→ What is needed
Below are the entries to work from; restate word for word the portion that opens with the line containing "or multi-day intensive course." and closes with the line containing "important aspects of", keeping both.

→ Collected data
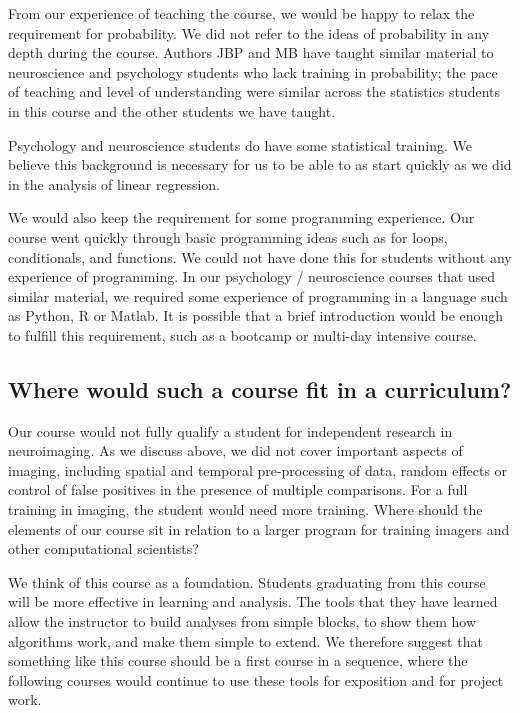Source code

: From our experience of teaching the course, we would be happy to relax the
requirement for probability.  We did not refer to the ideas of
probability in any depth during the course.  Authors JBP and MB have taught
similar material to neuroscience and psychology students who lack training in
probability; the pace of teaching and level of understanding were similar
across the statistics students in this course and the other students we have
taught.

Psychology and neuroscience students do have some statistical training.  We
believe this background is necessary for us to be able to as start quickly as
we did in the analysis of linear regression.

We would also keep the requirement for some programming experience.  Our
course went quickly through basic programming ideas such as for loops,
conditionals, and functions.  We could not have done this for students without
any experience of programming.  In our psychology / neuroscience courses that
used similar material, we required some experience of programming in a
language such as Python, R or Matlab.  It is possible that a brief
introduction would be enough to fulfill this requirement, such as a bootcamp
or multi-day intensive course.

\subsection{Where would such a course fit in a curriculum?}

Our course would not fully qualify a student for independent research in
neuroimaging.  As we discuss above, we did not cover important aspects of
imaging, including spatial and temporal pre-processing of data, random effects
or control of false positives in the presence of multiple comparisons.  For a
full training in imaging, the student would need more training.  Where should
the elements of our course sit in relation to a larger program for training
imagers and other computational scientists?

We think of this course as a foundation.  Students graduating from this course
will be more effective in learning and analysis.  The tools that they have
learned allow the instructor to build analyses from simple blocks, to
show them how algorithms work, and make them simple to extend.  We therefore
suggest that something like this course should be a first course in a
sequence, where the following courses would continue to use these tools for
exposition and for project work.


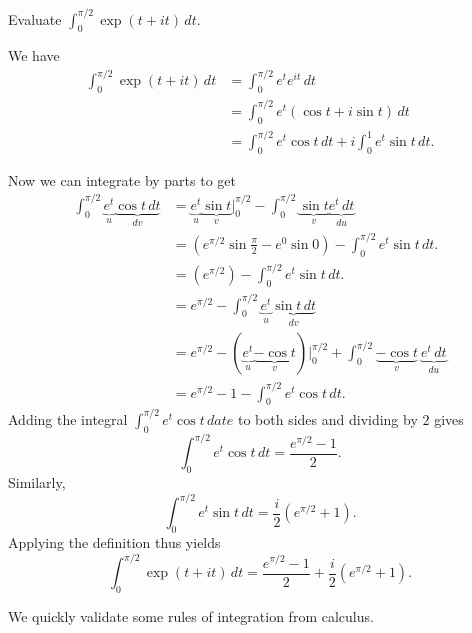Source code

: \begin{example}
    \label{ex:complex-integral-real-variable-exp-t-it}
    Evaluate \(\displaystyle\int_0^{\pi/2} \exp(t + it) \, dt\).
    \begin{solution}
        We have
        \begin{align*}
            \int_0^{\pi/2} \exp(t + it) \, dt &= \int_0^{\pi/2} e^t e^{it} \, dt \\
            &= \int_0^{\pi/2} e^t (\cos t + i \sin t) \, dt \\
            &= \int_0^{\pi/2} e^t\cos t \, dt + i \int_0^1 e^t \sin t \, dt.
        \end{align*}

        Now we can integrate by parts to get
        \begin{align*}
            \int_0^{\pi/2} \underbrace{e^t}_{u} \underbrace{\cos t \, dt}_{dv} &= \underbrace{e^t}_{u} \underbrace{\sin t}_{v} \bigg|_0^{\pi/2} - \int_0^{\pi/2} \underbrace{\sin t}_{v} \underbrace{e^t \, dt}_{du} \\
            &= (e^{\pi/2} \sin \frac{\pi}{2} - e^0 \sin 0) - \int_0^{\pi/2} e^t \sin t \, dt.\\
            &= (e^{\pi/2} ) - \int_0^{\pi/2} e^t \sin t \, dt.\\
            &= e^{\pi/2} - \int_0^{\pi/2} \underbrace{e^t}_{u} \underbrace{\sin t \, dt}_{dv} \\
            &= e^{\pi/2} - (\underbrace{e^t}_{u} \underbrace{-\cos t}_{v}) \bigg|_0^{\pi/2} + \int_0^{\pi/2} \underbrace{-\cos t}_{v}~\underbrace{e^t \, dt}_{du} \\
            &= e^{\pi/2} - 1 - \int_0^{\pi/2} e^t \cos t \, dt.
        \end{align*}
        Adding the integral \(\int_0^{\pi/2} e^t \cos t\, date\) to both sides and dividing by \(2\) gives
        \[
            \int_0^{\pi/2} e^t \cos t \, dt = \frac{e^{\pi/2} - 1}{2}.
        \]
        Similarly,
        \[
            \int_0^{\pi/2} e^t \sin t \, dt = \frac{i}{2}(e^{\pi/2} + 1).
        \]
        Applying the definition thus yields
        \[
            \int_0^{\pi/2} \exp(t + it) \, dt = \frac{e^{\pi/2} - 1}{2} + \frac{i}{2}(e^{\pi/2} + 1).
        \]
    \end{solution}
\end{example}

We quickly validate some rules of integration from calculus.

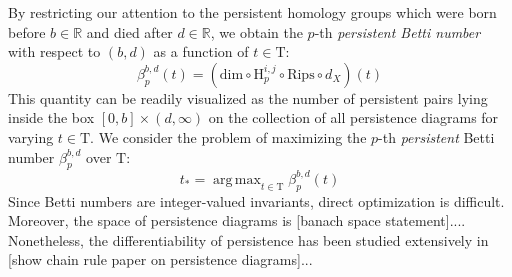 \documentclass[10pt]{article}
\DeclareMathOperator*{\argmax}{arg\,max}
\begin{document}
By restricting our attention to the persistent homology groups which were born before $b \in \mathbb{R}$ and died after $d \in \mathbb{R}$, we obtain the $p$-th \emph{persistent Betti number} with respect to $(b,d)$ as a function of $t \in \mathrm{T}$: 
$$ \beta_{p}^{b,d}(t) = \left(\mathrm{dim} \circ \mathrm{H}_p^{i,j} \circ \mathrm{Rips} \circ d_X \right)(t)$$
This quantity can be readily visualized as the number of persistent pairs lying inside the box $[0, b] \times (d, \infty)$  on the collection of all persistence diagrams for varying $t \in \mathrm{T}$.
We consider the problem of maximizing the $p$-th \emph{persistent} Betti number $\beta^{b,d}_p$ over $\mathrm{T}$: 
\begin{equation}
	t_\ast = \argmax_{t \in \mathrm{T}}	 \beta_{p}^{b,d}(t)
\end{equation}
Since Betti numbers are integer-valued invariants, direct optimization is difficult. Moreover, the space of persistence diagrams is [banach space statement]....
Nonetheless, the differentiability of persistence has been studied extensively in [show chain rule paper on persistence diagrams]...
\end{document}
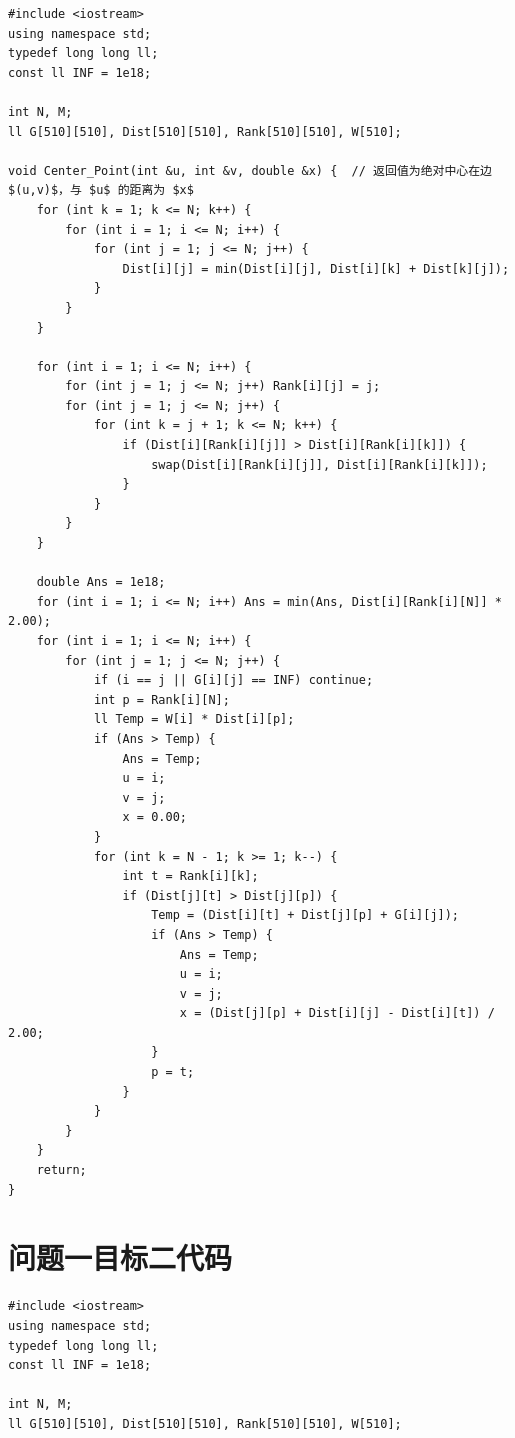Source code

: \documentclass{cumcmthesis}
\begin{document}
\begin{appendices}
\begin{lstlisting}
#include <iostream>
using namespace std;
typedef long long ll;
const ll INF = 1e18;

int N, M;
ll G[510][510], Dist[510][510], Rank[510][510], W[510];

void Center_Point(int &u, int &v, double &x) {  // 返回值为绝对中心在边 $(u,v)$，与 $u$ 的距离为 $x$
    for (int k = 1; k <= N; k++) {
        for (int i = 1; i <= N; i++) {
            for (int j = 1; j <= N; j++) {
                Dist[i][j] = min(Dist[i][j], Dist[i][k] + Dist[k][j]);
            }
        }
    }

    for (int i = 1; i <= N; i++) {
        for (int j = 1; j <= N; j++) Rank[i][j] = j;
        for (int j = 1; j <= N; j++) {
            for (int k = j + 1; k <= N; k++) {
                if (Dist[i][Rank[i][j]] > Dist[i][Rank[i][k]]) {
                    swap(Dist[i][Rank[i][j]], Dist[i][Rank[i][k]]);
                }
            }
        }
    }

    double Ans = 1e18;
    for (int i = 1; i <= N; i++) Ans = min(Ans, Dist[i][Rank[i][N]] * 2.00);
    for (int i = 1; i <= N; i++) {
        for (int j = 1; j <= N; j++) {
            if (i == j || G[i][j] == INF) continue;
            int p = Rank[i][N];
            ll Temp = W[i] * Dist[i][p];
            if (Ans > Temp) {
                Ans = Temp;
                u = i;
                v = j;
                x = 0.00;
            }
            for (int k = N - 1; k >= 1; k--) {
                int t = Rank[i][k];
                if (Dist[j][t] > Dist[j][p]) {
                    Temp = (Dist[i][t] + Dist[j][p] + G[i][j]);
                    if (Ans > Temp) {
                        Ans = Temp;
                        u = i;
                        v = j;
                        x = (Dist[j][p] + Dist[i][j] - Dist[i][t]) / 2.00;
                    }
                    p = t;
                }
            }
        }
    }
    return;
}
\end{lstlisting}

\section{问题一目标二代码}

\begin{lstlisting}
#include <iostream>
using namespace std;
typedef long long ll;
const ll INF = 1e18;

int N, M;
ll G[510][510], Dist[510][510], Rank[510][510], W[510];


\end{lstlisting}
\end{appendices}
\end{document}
---
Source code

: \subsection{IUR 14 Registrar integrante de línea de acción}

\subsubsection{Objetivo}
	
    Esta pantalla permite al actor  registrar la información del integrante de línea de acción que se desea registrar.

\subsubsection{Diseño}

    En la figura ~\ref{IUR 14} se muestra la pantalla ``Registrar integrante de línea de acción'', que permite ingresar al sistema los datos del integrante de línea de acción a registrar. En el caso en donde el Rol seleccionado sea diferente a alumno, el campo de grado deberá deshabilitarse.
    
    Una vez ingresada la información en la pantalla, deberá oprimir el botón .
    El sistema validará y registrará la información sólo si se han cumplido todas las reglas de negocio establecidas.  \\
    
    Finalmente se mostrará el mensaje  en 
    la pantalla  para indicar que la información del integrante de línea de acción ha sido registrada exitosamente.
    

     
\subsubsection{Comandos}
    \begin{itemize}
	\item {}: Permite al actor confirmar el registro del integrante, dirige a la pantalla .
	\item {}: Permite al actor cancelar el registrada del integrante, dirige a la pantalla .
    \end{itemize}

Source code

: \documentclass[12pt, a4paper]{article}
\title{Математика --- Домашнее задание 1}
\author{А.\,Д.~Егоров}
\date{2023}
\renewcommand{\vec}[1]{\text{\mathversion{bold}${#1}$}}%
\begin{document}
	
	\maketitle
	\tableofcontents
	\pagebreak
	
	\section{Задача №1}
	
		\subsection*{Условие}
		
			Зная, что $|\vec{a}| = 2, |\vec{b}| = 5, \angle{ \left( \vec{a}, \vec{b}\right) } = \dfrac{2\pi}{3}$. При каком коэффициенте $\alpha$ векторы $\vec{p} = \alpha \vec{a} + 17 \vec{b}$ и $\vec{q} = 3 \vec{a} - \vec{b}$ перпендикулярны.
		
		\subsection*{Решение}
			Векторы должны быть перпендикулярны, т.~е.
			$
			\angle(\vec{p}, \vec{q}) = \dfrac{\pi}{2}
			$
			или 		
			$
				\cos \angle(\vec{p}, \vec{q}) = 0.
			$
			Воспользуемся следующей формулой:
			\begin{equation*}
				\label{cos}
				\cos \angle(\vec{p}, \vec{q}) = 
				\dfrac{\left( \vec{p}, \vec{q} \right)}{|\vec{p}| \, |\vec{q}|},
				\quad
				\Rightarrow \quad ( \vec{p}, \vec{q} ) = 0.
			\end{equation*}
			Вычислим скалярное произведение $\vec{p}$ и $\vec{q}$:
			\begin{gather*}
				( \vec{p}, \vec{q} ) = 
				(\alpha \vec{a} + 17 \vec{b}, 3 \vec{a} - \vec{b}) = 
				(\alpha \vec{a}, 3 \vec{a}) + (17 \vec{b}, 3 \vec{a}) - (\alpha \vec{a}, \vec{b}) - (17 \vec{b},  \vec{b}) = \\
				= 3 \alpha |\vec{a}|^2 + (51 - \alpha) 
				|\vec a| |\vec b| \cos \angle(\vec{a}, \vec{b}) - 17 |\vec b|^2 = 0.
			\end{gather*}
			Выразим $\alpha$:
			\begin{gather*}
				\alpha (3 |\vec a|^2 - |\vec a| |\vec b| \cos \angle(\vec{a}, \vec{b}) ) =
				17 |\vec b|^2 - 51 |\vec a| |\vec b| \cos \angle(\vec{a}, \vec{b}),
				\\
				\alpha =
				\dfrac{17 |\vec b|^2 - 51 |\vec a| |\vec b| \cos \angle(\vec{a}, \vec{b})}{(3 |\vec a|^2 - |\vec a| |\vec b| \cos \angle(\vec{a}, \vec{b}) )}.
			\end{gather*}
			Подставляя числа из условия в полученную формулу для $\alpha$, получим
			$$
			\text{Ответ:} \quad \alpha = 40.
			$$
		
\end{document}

→ Reply
or multi-day intensive course.

\subsection{Where would such a course fit in a curriculum?}

Our course would not fully qualify a student for independent research in
neuroimaging.  As we discuss above, we did not cover important aspects of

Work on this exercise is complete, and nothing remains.